▶ [What needs to be done] What is needed is an exact transcription of every entry below.

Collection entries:
::::::::::
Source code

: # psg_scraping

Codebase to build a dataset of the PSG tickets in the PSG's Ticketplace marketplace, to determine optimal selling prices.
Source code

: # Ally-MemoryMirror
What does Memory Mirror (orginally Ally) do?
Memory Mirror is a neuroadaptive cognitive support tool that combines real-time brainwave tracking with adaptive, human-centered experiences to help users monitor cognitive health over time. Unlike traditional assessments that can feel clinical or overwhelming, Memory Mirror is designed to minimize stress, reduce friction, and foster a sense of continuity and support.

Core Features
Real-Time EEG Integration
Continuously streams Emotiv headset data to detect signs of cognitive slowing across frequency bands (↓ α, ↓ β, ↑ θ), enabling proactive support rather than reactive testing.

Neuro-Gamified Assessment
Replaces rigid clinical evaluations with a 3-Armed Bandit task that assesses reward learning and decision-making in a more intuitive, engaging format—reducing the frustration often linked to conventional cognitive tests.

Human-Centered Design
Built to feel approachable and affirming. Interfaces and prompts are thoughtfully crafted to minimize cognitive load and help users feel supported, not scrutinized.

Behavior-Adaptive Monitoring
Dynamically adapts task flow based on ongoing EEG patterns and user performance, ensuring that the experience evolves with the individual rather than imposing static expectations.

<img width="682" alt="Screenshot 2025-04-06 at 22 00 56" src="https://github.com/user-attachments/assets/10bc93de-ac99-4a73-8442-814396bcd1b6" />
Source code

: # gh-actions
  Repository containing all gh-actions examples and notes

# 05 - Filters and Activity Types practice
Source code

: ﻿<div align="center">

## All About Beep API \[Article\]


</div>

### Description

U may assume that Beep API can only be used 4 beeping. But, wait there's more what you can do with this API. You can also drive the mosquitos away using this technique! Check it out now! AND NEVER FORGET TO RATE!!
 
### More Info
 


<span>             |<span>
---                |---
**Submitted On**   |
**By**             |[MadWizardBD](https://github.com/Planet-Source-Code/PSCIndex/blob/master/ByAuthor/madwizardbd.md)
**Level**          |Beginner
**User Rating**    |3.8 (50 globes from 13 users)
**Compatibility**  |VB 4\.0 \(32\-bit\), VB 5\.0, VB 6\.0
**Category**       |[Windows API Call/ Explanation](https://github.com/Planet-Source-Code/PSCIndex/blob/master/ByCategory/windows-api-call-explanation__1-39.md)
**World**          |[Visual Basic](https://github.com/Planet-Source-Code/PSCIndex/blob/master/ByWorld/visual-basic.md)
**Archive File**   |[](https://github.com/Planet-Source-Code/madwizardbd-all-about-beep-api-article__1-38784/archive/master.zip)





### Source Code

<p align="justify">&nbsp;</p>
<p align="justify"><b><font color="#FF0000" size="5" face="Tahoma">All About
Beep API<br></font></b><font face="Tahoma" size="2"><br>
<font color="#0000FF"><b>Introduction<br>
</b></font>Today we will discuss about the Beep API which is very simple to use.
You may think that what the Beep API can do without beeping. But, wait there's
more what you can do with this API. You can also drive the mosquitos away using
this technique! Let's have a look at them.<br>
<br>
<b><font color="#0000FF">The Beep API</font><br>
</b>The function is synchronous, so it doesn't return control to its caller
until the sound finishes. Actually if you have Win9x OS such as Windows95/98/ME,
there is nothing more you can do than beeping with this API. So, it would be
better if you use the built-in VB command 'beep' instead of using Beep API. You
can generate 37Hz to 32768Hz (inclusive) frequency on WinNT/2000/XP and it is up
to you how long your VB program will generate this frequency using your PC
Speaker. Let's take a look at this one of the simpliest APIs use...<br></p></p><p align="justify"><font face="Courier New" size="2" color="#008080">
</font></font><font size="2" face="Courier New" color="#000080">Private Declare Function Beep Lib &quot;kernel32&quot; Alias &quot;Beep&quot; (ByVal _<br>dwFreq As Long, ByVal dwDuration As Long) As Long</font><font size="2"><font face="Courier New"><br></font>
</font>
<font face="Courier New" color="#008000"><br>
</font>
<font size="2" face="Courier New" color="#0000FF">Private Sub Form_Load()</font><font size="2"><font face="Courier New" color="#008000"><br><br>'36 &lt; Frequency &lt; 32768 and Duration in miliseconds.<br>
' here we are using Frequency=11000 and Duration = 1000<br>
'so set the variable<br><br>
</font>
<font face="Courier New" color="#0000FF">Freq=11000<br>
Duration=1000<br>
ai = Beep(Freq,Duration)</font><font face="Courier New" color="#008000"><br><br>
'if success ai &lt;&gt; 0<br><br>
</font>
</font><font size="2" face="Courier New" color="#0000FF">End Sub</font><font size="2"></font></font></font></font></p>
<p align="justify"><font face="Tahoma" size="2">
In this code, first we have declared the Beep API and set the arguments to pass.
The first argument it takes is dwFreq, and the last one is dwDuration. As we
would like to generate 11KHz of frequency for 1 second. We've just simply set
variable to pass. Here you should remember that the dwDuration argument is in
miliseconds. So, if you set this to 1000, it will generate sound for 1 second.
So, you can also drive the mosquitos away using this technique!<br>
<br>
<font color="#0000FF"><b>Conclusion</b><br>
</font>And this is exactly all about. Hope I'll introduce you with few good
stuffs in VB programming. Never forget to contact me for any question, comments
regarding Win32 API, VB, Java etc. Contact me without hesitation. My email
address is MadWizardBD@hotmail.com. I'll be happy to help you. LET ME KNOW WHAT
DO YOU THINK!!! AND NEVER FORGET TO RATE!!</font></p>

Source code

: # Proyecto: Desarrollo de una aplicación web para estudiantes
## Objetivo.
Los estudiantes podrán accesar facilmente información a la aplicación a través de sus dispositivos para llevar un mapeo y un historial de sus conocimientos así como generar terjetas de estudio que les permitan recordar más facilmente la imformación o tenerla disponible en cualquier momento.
::::::::::
▶ [Written answer]
Source code

: # psg_scraping

Codebase to build a dataset of the PSG tickets in the PSG's Ticketplace marketplace, to determine optimal selling prices.
Source code

: # Ally-MemoryMirror
What does Memory Mirror (orginally Ally) do?
Memory Mirror is a neuroadaptive cognitive support tool that combines real-time brainwave tracking with adaptive, human-centered experiences to help users monitor cognitive health over time. Unlike traditional assessments that can feel clinical or overwhelming, Memory Mirror is designed to minimize stress, reduce friction, and foster a sense of continuity and support.

Core Features
Real-Time EEG Integration
Continuously streams Emotiv headset data to detect signs of cognitive slowing across frequency bands (↓ α, ↓ β, ↑ θ), enabling proactive support rather than reactive testing.

Neuro-Gamified Assessment
Replaces rigid clinical evaluations with a 3-Armed Bandit task that assesses reward learning and decision-making in a more intuitive, engaging format—reducing the frustration often linked to conventional cognitive tests.

Human-Centered Design
Built to feel approachable and affirming. Interfaces and prompts are thoughtfully crafted to minimize cognitive load and help users feel supported, not scrutinized.

Behavior-Adaptive Monitoring
Dynamically adapts task flow based on ongoing EEG patterns and user performance, ensuring that the experience evolves with the individual rather than imposing static expectations.

<img width="682" alt="Screenshot 2025-04-06 at 22 00 56" src="https://github.com/user-attachments/assets/10bc93de-ac99-4a73-8442-814396bcd1b6" />
Source code

: # gh-actions
  Repository containing all gh-actions examples and notes

# 05 - Filters and Activity Types practice
Source code

: ﻿<div align="center">

## All About Beep API \[Article\]


</div>

### Description

U may assume that Beep API can only be used 4 beeping. But, wait there's more what you can do with this API. You can also drive the mosquitos away using this technique! Check it out now! AND NEVER FORGET TO RATE!!
 
### More Info
 


<span>             |<span>
---                |---
**Submitted On**   |
**By**             |[MadWizardBD](https://github.com/Planet-Source-Code/PSCIndex/blob/master/ByAuthor/madwizardbd.md)
**Level**          |Beginner
**User Rating**    |3.8 (50 globes from 13 users)
**Compatibility**  |VB 4\.0 \(32\-bit\), VB 5\.0, VB 6\.0
**Category**       |[Windows API Call/ Explanation](https://github.com/Planet-Source-Code/PSCIndex/blob/master/ByCategory/windows-api-call-explanation__1-39.md)
**World**          |[Visual Basic](https://github.com/Planet-Source-Code/PSCIndex/blob/master/ByWorld/visual-basic.md)
**Archive File**   |[](https://github.com/Planet-Source-Code/madwizardbd-all-about-beep-api-article__1-38784/archive/master.zip)





### Source Code

<p align="justify">&nbsp;</p>
<p align="justify"><b><font color="#FF0000" size="5" face="Tahoma">All About
Beep API<br></font></b><font face="Tahoma" size="2"><br>
<font color="#0000FF"><b>Introduction<br>
</b></font>Today we will discuss about the Beep API which is very simple to use.
You may think that what the Beep API can do without beeping. But, wait there's
more what you can do with this API. You can also drive the mosquitos away using
this technique! Let's have a look at them.<br>
<br>
<b><font color="#0000FF">The Beep API</font><br>
</b>The function is synchronous, so it doesn't return control to its caller
until the sound finishes. Actually if you have Win9x OS such as Windows95/98/ME,
there is nothing more you can do than beeping with this API. So, it would be
better if you use the built-in VB command 'beep' instead of using Beep API. You
can generate 37Hz to 32768Hz (inclusive) frequency on WinNT/2000/XP and it is up
to you how long your VB program will generate this frequency using your PC
Speaker. Let's take a look at this one of the simpliest APIs use...<br></p></p><p align="justify"><font face="Courier New" size="2" color="#008080">
</font></font><font size="2" face="Courier New" color="#000080">Private Declare Function Beep Lib &quot;kernel32&quot; Alias &quot;Beep&quot; (ByVal _<br>dwFreq As Long, ByVal dwDuration As Long) As Long</font><font size="2"><font face="Courier New"><br></font>
</font>
<font face="Courier New" color="#008000"><br>
</font>
<font size="2" face="Courier New" color="#0000FF">Private Sub Form_Load()</font><font size="2"><font face="Courier New" color="#008000"><br><br>'36 &lt; Frequency &lt; 32768 and Duration in miliseconds.<br>
' here we are using Frequency=11000 and Duration = 1000<br>
'so set the variable<br><br>
</font>
<font face="Courier New" color="#0000FF">Freq=11000<br>
Duration=1000<br>
ai = Beep(Freq,Duration)</font><font face="Courier New" color="#008000"><br><br>
'if success ai &lt;&gt; 0<br><br>
</font>
</font><font size="2" face="Courier New" color="#0000FF">End Sub</font><font size="2"></font></font></font></font></p>
<p align="justify"><font face="Tahoma" size="2">
In this code, first we have declared the Beep API and set the arguments to pass.
The first argument it takes is dwFreq, and the last one is dwDuration. As we
would like to generate 11KHz of frequency for 1 second. We've just simply set
variable to pass. Here you should remember that the dwDuration argument is in
miliseconds. So, if you set this to 1000, it will generate sound for 1 second.
So, you can also drive the mosquitos away using this technique!<br>
<br>
<font color="#0000FF"><b>Conclusion</b><br>
</font>And this is exactly all about. Hope I'll introduce you with few good
stuffs in VB programming. Never forget to contact me for any question, comments
regarding Win32 API, VB, Java etc. Contact me without hesitation. My email
address is MadWizardBD@hotmail.com. I'll be happy to help you. LET ME KNOW WHAT
DO YOU THINK!!! AND NEVER FORGET TO RATE!!</font></p>

Source code

: # Proyecto: Desarrollo de una aplicación web para estudiantes
## Objetivo.
Los estudiantes podrán accesar facilmente información a la aplicación a través de sus dispositivos para llevar un mapeo y un historial de sus conocimientos así como generar terjetas de estudio que les permitan recordar más facilmente la imformación o tenerla disponible en cualquier momento.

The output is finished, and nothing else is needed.